Copy each line, word for word, from the one with "does not vanish, throw" through the final line of the listing, but skip the pictures.

************

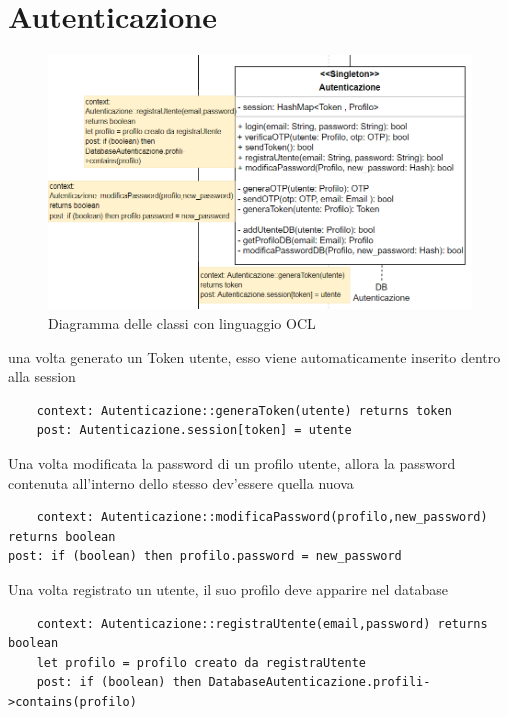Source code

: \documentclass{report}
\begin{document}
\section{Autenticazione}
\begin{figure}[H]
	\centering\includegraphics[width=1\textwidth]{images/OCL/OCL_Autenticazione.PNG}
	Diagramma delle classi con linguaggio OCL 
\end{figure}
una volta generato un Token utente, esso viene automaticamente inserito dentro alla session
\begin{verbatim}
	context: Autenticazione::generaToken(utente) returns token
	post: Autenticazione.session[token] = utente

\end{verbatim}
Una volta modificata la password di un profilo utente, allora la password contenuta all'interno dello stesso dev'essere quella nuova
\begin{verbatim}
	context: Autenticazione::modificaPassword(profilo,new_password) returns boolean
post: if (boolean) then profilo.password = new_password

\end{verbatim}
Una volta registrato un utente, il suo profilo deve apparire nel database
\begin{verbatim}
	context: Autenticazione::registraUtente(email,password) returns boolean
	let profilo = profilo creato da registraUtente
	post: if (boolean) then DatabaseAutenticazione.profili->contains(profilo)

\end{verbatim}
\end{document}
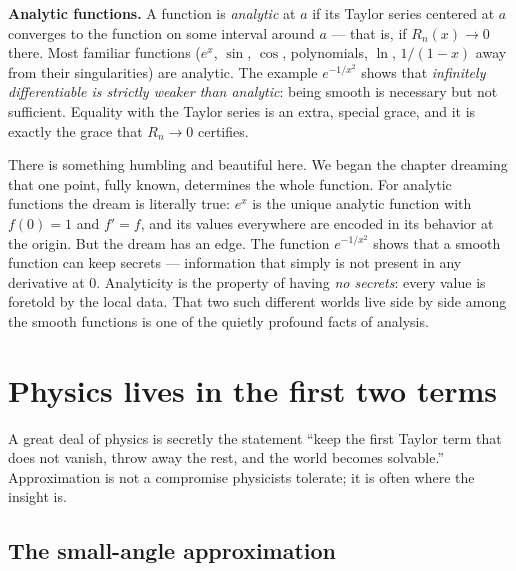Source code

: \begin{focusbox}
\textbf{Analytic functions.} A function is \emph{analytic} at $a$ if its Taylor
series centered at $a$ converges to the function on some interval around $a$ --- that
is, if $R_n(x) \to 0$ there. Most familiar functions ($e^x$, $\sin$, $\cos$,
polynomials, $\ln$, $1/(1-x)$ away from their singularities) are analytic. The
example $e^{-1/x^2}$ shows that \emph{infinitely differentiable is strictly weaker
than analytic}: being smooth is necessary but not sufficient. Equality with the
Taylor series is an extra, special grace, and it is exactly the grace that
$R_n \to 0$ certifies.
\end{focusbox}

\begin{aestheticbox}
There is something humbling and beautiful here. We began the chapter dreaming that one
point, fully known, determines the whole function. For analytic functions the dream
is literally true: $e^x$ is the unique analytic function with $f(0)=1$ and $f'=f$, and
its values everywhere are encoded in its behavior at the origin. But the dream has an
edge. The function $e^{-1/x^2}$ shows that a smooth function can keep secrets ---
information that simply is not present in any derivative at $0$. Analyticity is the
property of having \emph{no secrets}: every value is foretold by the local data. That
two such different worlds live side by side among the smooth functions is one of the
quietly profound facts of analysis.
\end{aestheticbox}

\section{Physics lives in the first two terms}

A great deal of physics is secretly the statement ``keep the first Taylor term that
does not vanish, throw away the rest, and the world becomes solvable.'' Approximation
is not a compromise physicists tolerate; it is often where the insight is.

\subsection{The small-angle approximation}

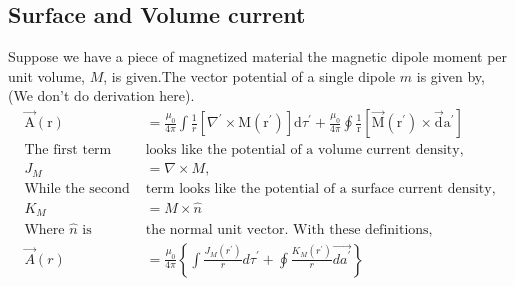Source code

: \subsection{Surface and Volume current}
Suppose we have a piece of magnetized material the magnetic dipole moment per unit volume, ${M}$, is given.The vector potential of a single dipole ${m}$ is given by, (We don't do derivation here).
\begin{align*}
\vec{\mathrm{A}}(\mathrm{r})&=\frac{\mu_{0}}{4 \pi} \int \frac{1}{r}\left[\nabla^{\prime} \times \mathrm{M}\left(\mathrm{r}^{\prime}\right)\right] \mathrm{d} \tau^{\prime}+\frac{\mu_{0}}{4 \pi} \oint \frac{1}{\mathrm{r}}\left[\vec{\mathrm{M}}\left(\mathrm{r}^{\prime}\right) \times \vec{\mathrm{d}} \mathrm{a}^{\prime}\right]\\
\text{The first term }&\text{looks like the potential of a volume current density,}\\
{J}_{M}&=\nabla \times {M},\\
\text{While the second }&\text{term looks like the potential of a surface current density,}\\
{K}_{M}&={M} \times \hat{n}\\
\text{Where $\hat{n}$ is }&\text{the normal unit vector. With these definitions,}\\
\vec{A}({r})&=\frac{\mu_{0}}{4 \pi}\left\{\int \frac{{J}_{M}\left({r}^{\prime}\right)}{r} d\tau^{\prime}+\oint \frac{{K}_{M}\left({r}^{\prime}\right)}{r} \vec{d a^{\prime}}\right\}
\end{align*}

************

SOLUTION FOR THIS EXERCISE =>
does not vanish, throw away the rest, and the world becomes solvable.'' Approximation
is not a compromise physicists tolerate; it is often where the insight is.

\subsection{The small-angle approximation}

Source code

: \subsection{Surface and Volume current}
Suppose we have a piece of magnetized material the magnetic dipole moment per unit volume, ${M}$, is given.The vector potential of a single dipole ${m}$ is given by, (We don't do derivation here).
\begin{align*}
\vec{\mathrm{A}}(\mathrm{r})&=\frac{\mu_{0}}{4 \pi} \int \frac{1}{r}\left[\nabla^{\prime} \times \mathrm{M}\left(\mathrm{r}^{\prime}\right)\right] \mathrm{d} \tau^{\prime}+\frac{\mu_{0}}{4 \pi} \oint \frac{1}{\mathrm{r}}\left[\vec{\mathrm{M}}\left(\mathrm{r}^{\prime}\right) \times \vec{\mathrm{d}} \mathrm{a}^{\prime}\right]\\
\text{The first term }&\text{looks like the potential of a volume current density,}\\
{J}_{M}&=\nabla \times {M},\\
\text{While the second }&\text{term looks like the potential of a surface current density,}\\
{K}_{M}&={M} \times \hat{n}\\
\text{Where $\hat{n}$ is }&\text{the normal unit vector. With these definitions,}\\
\vec{A}({r})&=\frac{\mu_{0}}{4 \pi}\left\{\int \frac{{J}_{M}\left({r}^{\prime}\right)}{r} d\tau^{\prime}+\oint \frac{{K}_{M}\left({r}^{\prime}\right)}{r} \vec{d a^{\prime}}\right\}
\end{align*}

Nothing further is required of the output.